Aggregate Functions & Grouping

Background

In the examples below, assume we have a table called users with the following columns:

  • name – the user’s name
  • age – the user’s age
  • city – the city where the user lives
  • signup_date – the date the user signed up
  • email – the user’s email address

COUNT()

  • Returns the number of rows that match a specified condition.
  • COUNT(*) counts all rows, including those with NULLs. So does COUNT(1).
  • COUNT(column_name) only counts non-null values.
SELECT COUNT(*) FROM users
SELECT COUNT(city) FROM users

SUM()

  • Adds all the non-null values in a numeric column. Treat null values as 0.
SELECT SUM(age) FROM users

MIN() / MAX()

  • Finds the smallest or largest value in a column.
SELECT MIN(age), MAX(age) FROM users

AVG()

  • Calculates the average of non-null numeric values in a column.
SELECT AVG(age) FROM users

GROUP BY

  • Groups rows that share the same value in a column so aggregate functions can be applied to each group.
SELECT city, COUNT(*) FROM users 
GROUP BY city

This returns a table like the following:

city count
New York 10
Boston 7
San Diego 5

HAVING

  • Filters grouped records (unlike WHERE, which filters rows before aggregating).
SELECT city, COUNT(*) 
FROM users 
GROUP BY city 
HAVING COUNT(*) > 5

This returns a table like the following:

city count
New York 10
Boston 7

DISTINCT

To view unique values

Examples

  1. Get all the unique cities users come from:
    SELECT DISTINCT city FROM users
    
    city
    New York
    Boston
    San Diego
    Seattle
  2. Get unique (city, age) pairs:
    SELECT DISTINCT city, age FROM users
    
    city age
    New York 25
    Boston 30
    San Diego 25
    New York 30
    Seattle 40
    • This shows the unique pairs of city and age — meaning the same city can appear more than once, but only if it’s paired with a different age.

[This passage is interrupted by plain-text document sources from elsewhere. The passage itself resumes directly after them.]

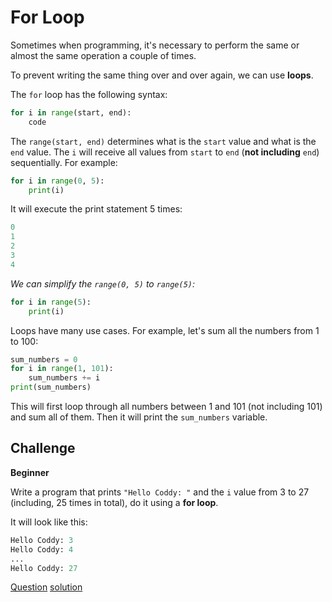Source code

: # For Loop

Sometimes when programming, it's necessary to perform the same or almost the same operation a couple of times.

To prevent writing the same thing over and over again, we can use **loops**.

The `for` loop has the following syntax:

```python
for i in range(start, end):
    code
```

The `range(start, end)` determines what is the `start` value and what is the `end` value. The `i` will receive all values from `start` to `end` (**not including** `end`) sequentially. For example:

```python
for i in range(0, 5):
    print(i)
```

It will execute the print statement 5 times:

```python
0
1
2
3
4
```

*We can simplify the `range(0, 5)` to `range(5)`:*

```python
for i in range(5):
    print(i)
```

Loops have many use cases. For example, let's sum all the numbers from 1 to 100:

```python
sum_numbers = 0
for i in range(1, 101):
    sum_numbers += i
print(sum_numbers)
```

This will first loop through all numbers between 1 and 101 (not including 101) and sum all of them. Then it will print the `sum_numbers` variable.

## Challenge

**Beginner**

Write a program that prints `"Hello Coddy: "` and the `i` value from 3 to 27 (including, 25 times in total), do it using a **for loop**.

It will look like this:

```python
Hello Coddy: 3
Hello Coddy: 4
...
Hello Coddy: 27
```

[Question](q.py) [solution](solution.py)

Using DISTINCT in aggregations

SELECT COUNT(DISTINCT city) AS unique_cities
FROM users
unique_cities
4
  • DISTINCT goes inside the aggregate function rather than at the beginning of the SELECT clause.

Query Clause Order

The order in which we write SQL clauses matters. Here’s the standard order for everything we’ve learned so far:

  1. SELECT
  2. FROM
  3. WHERE
  4. GROUP BY
  5. HAVING
  6. ORDER BY

Reference

These notes are based on the Mode Intermediate SQL Tutorial. I’ve written them to help myself quickly recall aggregation and grouping tools in SQL.